- _WORK INSTRUCTIONS_:
Print out all the records, word for word.

═══ THE RECORDS

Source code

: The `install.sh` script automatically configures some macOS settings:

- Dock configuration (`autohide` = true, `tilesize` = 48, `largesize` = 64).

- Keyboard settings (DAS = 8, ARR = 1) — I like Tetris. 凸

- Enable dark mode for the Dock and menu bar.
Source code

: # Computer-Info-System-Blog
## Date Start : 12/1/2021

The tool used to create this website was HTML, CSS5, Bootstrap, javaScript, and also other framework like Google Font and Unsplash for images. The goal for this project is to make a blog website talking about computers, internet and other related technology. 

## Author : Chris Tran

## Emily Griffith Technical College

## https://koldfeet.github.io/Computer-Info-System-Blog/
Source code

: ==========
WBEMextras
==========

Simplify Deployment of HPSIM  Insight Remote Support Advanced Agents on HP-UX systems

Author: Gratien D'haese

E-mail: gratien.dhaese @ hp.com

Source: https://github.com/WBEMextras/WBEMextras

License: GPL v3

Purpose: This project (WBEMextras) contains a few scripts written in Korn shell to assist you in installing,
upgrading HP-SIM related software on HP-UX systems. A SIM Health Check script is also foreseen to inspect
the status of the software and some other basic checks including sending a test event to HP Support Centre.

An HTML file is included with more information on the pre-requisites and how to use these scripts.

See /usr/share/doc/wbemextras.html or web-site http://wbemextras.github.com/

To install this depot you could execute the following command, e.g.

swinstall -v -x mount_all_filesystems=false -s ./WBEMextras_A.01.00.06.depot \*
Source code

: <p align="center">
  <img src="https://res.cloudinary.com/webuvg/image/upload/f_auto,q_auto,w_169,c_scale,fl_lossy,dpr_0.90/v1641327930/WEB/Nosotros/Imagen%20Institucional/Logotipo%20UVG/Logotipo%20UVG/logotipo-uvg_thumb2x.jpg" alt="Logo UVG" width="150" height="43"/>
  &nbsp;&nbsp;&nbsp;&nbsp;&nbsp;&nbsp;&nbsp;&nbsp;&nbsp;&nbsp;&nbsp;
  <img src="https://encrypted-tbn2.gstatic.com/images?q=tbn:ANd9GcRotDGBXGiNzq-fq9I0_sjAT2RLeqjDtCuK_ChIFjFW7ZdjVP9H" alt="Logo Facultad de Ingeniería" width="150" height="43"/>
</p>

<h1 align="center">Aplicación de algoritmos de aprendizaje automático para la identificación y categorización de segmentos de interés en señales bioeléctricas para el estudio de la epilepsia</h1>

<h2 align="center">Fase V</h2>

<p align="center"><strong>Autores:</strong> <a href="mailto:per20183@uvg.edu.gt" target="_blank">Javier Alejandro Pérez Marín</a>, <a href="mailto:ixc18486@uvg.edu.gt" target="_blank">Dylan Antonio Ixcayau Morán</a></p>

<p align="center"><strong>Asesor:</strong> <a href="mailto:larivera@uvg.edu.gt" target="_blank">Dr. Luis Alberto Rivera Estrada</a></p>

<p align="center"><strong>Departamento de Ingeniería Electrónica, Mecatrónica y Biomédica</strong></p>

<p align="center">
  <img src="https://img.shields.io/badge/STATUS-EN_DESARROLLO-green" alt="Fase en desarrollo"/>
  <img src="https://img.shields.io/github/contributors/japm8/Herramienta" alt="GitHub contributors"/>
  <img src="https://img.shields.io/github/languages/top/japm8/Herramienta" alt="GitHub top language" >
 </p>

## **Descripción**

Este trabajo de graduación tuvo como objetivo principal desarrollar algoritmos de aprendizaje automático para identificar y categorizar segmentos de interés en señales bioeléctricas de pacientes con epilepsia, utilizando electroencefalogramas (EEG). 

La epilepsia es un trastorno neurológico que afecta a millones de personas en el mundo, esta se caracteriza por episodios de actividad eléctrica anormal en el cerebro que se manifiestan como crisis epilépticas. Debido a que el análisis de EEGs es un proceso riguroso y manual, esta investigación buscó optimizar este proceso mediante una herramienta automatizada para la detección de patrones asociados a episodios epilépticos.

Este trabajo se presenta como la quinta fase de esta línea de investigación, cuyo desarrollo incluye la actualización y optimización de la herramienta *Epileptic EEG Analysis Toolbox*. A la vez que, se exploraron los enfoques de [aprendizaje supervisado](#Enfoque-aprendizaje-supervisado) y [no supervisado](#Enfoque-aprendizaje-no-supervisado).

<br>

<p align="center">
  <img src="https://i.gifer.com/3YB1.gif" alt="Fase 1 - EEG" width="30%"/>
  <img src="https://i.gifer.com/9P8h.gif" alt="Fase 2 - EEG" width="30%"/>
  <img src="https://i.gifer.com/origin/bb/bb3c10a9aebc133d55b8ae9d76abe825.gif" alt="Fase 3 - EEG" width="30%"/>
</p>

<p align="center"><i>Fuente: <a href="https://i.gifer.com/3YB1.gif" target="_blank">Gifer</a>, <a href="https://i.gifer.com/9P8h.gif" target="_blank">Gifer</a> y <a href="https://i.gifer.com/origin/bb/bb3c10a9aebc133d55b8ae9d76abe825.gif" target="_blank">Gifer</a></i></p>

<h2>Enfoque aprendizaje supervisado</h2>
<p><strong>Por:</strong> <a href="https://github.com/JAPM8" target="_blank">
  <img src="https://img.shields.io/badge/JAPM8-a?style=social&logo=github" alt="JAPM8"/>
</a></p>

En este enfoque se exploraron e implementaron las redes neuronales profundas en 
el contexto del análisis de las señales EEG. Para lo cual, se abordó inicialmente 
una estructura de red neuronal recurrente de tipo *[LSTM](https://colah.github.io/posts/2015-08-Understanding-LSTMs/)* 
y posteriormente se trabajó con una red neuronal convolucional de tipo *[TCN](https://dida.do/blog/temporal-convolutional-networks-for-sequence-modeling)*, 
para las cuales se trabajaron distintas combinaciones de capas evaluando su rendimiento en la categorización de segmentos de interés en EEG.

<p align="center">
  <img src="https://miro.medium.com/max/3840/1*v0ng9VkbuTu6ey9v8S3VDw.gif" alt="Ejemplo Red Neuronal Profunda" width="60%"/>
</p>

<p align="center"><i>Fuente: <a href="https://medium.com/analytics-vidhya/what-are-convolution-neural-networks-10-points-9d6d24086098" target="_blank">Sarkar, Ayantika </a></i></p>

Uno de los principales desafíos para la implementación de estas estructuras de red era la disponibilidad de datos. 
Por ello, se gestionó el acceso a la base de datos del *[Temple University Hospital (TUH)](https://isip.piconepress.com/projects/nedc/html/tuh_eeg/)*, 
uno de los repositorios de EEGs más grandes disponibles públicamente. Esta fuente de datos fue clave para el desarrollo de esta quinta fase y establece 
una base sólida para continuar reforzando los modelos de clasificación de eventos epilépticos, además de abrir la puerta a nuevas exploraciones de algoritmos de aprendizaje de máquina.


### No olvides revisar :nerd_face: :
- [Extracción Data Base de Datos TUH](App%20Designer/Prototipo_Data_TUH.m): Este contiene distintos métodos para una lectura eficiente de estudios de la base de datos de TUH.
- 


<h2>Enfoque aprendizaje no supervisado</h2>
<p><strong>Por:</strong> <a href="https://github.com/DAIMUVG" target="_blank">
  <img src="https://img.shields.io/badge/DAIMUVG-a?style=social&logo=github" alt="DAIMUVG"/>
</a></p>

══════

- _RESPONSE_:
Source code

: The `install.sh` script automatically configures some macOS settings:

- Dock configuration (`autohide` = true, `tilesize` = 48, `largesize` = 64).

- Keyboard settings (DAS = 8, ARR = 1) — I like Tetris. 凸

- Enable dark mode for the Dock and menu bar.
Source code

: # Computer-Info-System-Blog
## Date Start : 12/1/2021

The tool used to create this website was HTML, CSS5, Bootstrap, javaScript, and also other framework like Google Font and Unsplash for images. The goal for this project is to make a blog website talking about computers, internet and other related technology. 

## Author : Chris Tran

## Emily Griffith Technical College

## https://koldfeet.github.io/Computer-Info-System-Blog/
Source code

: ==========
WBEMextras
==========

Simplify Deployment of HPSIM  Insight Remote Support Advanced Agents on HP-UX systems

Author: Gratien D'haese

E-mail: gratien.dhaese @ hp.com

Source: https://github.com/WBEMextras/WBEMextras

License: GPL v3

Purpose: This project (WBEMextras) contains a few scripts written in Korn shell to assist you in installing,
upgrading HP-SIM related software on HP-UX systems. A SIM Health Check script is also foreseen to inspect
the status of the software and some other basic checks including sending a test event to HP Support Centre.

An HTML file is included with more information on the pre-requisites and how to use these scripts.

See /usr/share/doc/wbemextras.html or web-site http://wbemextras.github.com/

To install this depot you could execute the following command, e.g.

swinstall -v -x mount_all_filesystems=false -s ./WBEMextras_A.01.00.06.depot \*
Source code

: <p align="center">
  <img src="https://res.cloudinary.com/webuvg/image/upload/f_auto,q_auto,w_169,c_scale,fl_lossy,dpr_0.90/v1641327930/WEB/Nosotros/Imagen%20Institucional/Logotipo%20UVG/Logotipo%20UVG/logotipo-uvg_thumb2x.jpg" alt="Logo UVG" width="150" height="43"/>
  &nbsp;&nbsp;&nbsp;&nbsp;&nbsp;&nbsp;&nbsp;&nbsp;&nbsp;&nbsp;&nbsp;
  <img src="https://encrypted-tbn2.gstatic.com/images?q=tbn:ANd9GcRotDGBXGiNzq-fq9I0_sjAT2RLeqjDtCuK_ChIFjFW7ZdjVP9H" alt="Logo Facultad de Ingeniería" width="150" height="43"/>
</p>

<h1 align="center">Aplicación de algoritmos de aprendizaje automático para la identificación y categorización de segmentos de interés en señales bioeléctricas para el estudio de la epilepsia</h1>

<h2 align="center">Fase V</h2>

<p align="center"><strong>Autores:</strong> <a href="mailto:per20183@uvg.edu.gt" target="_blank">Javier Alejandro Pérez Marín</a>, <a href="mailto:ixc18486@uvg.edu.gt" target="_blank">Dylan Antonio Ixcayau Morán</a></p>

<p align="center"><strong>Asesor:</strong> <a href="mailto:larivera@uvg.edu.gt" target="_blank">Dr. Luis Alberto Rivera Estrada</a></p>

<p align="center"><strong>Departamento de Ingeniería Electrónica, Mecatrónica y Biomédica</strong></p>

<p align="center">
  <img src="https://img.shields.io/badge/STATUS-EN_DESARROLLO-green" alt="Fase en desarrollo"/>
  <img src="https://img.shields.io/github/contributors/japm8/Herramienta" alt="GitHub contributors"/>
  <img src="https://img.shields.io/github/languages/top/japm8/Herramienta" alt="GitHub top language" >
 </p>

## **Descripción**

Este trabajo de graduación tuvo como objetivo principal desarrollar algoritmos de aprendizaje automático para identificar y categorizar segmentos de interés en señales bioeléctricas de pacientes con epilepsia, utilizando electroencefalogramas (EEG). 

La epilepsia es un trastorno neurológico que afecta a millones de personas en el mundo, esta se caracteriza por episodios de actividad eléctrica anormal en el cerebro que se manifiestan como crisis epilépticas. Debido a que el análisis de EEGs es un proceso riguroso y manual, esta investigación buscó optimizar este proceso mediante una herramienta automatizada para la detección de patrones asociados a episodios epilépticos.

Este trabajo se presenta como la quinta fase de esta línea de investigación, cuyo desarrollo incluye la actualización y optimización de la herramienta *Epileptic EEG Analysis Toolbox*. A la vez que, se exploraron los enfoques de [aprendizaje supervisado](#Enfoque-aprendizaje-supervisado) y [no supervisado](#Enfoque-aprendizaje-no-supervisado).

<br>

<p align="center">
  <img src="https://i.gifer.com/3YB1.gif" alt="Fase 1 - EEG" width="30%"/>
  <img src="https://i.gifer.com/9P8h.gif" alt="Fase 2 - EEG" width="30%"/>
  <img src="https://i.gifer.com/origin/bb/bb3c10a9aebc133d55b8ae9d76abe825.gif" alt="Fase 3 - EEG" width="30%"/>
</p>

<p align="center"><i>Fuente: <a href="https://i.gifer.com/3YB1.gif" target="_blank">Gifer</a>, <a href="https://i.gifer.com/9P8h.gif" target="_blank">Gifer</a> y <a href="https://i.gifer.com/origin/bb/bb3c10a9aebc133d55b8ae9d76abe825.gif" target="_blank">Gifer</a></i></p>

<h2>Enfoque aprendizaje supervisado</h2>
<p><strong>Por:</strong> <a href="https://github.com/JAPM8" target="_blank">
  <img src="https://img.shields.io/badge/JAPM8-a?style=social&logo=github" alt="JAPM8"/>
</a></p>

En este enfoque se exploraron e implementaron las redes neuronales profundas en 
el contexto del análisis de las señales EEG. Para lo cual, se abordó inicialmente 
una estructura de red neuronal recurrente de tipo *[LSTM](https://colah.github.io/posts/2015-08-Understanding-LSTMs/)* 
y posteriormente se trabajó con una red neuronal convolucional de tipo *[TCN](https://dida.do/blog/temporal-convolutional-networks-for-sequence-modeling)*, 
para las cuales se trabajaron distintas combinaciones de capas evaluando su rendimiento en la categorización de segmentos de interés en EEG.

<p align="center">
  <img src="https://miro.medium.com/max/3840/1*v0ng9VkbuTu6ey9v8S3VDw.gif" alt="Ejemplo Red Neuronal Profunda" width="60%"/>
</p>

<p align="center"><i>Fuente: <a href="https://medium.com/analytics-vidhya/what-are-convolution-neural-networks-10-points-9d6d24086098" target="_blank">Sarkar, Ayantika </a></i></p>

Uno de los principales desafíos para la implementación de estas estructuras de red era la disponibilidad de datos. 
Por ello, se gestionó el acceso a la base de datos del *[Temple University Hospital (TUH)](https://isip.piconepress.com/projects/nedc/html/tuh_eeg/)*, 
uno de los repositorios de EEGs más grandes disponibles públicamente. Esta fuente de datos fue clave para el desarrollo de esta quinta fase y establece 
una base sólida para continuar reforzando los modelos de clasificación de eventos epilépticos, además de abrir la puerta a nuevas exploraciones de algoritmos de aprendizaje de máquina.


### No olvides revisar :nerd_face: :
- [Extracción Data Base de Datos TUH](App%20Designer/Prototipo_Data_TUH.m): Este contiene distintos métodos para una lectura eficiente de estudios de la base de datos de TUH.
- 


<h2>Enfoque aprendizaje no supervisado</h2>
<p><strong>Por:</strong> <a href="https://github.com/DAIMUVG" target="_blank">
  <img src="https://img.shields.io/badge/DAIMUVG-a?style=social&logo=github" alt="DAIMUVG"/>
</a></p>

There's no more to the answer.